← 返回首页
CUPTI Python Samples — CUPTI Python
Back to top Ctrl+K

CUPTI Python Samples#

Once CUPTI Python is installed, the CUPTI samples are located under the site-packages/cupti-python-samples directory. You can determine the location of your site-packages directory by executing the following command:

$ python3 -m site

Setting up Numba CUDA#

The CUPTI Python Numba samples require the numba-cuda package along with the dependencies for CUDA 13.0. You can install numba-cuda using the following command:

$ pip install numba-cuda[cu13]

Samples#

The CuptiVectorAdd* samples have a simple code which does element by element vector addition.

CuptiVectorAddNumba.py#

CUPTI Python sample which shows use of CUPTI Activity APIs. This sample uses numba-cuda.

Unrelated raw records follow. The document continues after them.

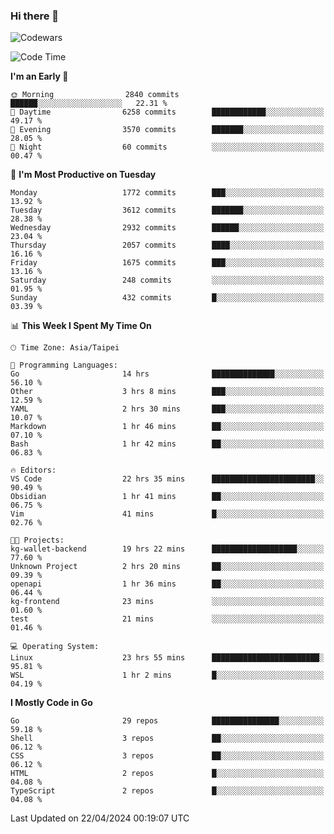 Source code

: ### Hi there 👋

![Codewars](https://www.codewars.com/users/omegaatt36/badges/small)

<!--START_SECTION:waka-->
![Code Time](http://img.shields.io/badge/Code%20Time-2%2C363%20hrs%2044%20mins-blue)

**I'm an Early 🐤** 

```text
🌞 Morning                2840 commits        ██████░░░░░░░░░░░░░░░░░░░   22.31 % 
🌆 Daytime                6258 commits        ████████████░░░░░░░░░░░░░   49.17 % 
🌃 Evening                3570 commits        ███████░░░░░░░░░░░░░░░░░░   28.05 % 
🌙 Night                  60 commits          ░░░░░░░░░░░░░░░░░░░░░░░░░   00.47 % 
```
📅 **I'm Most Productive on Tuesday** 

```text
Monday                   1772 commits        ███░░░░░░░░░░░░░░░░░░░░░░   13.92 % 
Tuesday                  3612 commits        ███████░░░░░░░░░░░░░░░░░░   28.38 % 
Wednesday                2932 commits        ██████░░░░░░░░░░░░░░░░░░░   23.04 % 
Thursday                 2057 commits        ████░░░░░░░░░░░░░░░░░░░░░   16.16 % 
Friday                   1675 commits        ███░░░░░░░░░░░░░░░░░░░░░░   13.16 % 
Saturday                 248 commits         ░░░░░░░░░░░░░░░░░░░░░░░░░   01.95 % 
Sunday                   432 commits         █░░░░░░░░░░░░░░░░░░░░░░░░   03.39 % 
```


📊 **This Week I Spent My Time On** 

```text
🕑︎ Time Zone: Asia/Taipei

💬 Programming Languages: 
Go                       14 hrs              ██████████████░░░░░░░░░░░   56.10 % 
Other                    3 hrs 8 mins        ███░░░░░░░░░░░░░░░░░░░░░░   12.59 % 
YAML                     2 hrs 30 mins       ███░░░░░░░░░░░░░░░░░░░░░░   10.07 % 
Markdown                 1 hr 46 mins        ██░░░░░░░░░░░░░░░░░░░░░░░   07.10 % 
Bash                     1 hr 42 mins        ██░░░░░░░░░░░░░░░░░░░░░░░   06.83 % 

🔥 Editors: 
VS Code                  22 hrs 35 mins      ███████████████████████░░   90.49 % 
Obsidian                 1 hr 41 mins        ██░░░░░░░░░░░░░░░░░░░░░░░   06.75 % 
Vim                      41 mins             █░░░░░░░░░░░░░░░░░░░░░░░░   02.76 % 

🐱‍💻 Projects: 
kg-wallet-backend        19 hrs 22 mins      ███████████████████░░░░░░   77.60 % 
Unknown Project          2 hrs 20 mins       ██░░░░░░░░░░░░░░░░░░░░░░░   09.39 % 
openapi                  1 hr 36 mins        ██░░░░░░░░░░░░░░░░░░░░░░░   06.44 % 
kg-frontend              23 mins             ░░░░░░░░░░░░░░░░░░░░░░░░░   01.60 % 
test                     21 mins             ░░░░░░░░░░░░░░░░░░░░░░░░░   01.46 % 

💻 Operating System: 
Linux                    23 hrs 55 mins      ████████████████████████░   95.81 % 
WSL                      1 hr 2 mins         █░░░░░░░░░░░░░░░░░░░░░░░░   04.19 % 
```

**I Mostly Code in Go** 

```text
Go                       29 repos            ███████████████░░░░░░░░░░   59.18 % 
Shell                    3 repos             ██░░░░░░░░░░░░░░░░░░░░░░░   06.12 % 
CSS                      3 repos             ██░░░░░░░░░░░░░░░░░░░░░░░   06.12 % 
HTML                     2 repos             █░░░░░░░░░░░░░░░░░░░░░░░░   04.08 % 
TypeScript               2 repos             █░░░░░░░░░░░░░░░░░░░░░░░░   04.08 % 
```




 Last Updated on 22/04/2024 00:19:07 UTC
<!--END_SECTION:waka-->

<!--
**omegaatt36/omegaatt36** is a ✨ _special_ ✨ repository because its `README.md` (this file) appears on your GitHub profile.

Here are some ideas to get you started:

- 🔭 I’m currently working on ...
- 🌱 I’m currently learning ...
- 👯 I’m looking to collaborate on ...
- 🤔 I’m looking for help with ...
- 💬 Ask me about ...
- 📫 How to reach me: ...
- 😄 Pronouns: ...
- ⚡ Fun fact: ...
-->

Command line options: --profile, -p

Enable CUPTI based profiling. Default: OFF

--output, -o OUTPUT_TYPE

Select the profiler output format. OUTPUT_TYPE can be: brief, detailed, or none. Default: brief

--help, -h

Shows the usage.

CuptiVectorAddNumbaCallback.py#

CUPTI Python sample which shows use of CUPTI Callback APIs. This sample uses numba-cuda.

Command line options: --profile, -p

Enable CUPTI based profiling. Default: OFF

--output, -o OUTPUT_TYPE

Select the profiler output format. OUTPUT_TYPE can be: brief, detailed, or none. Default: brief

--help, -h

Shows the usage.

CuptiVectorAddDrv.py#

CUPTI Python sample which shows use of CUPTI Activity APIs. This sample uses CUDA Python Driver APIs from cuda-bindings. It also shows how to use CUDA profiler start and stop APIs to define the range of code to be profiled.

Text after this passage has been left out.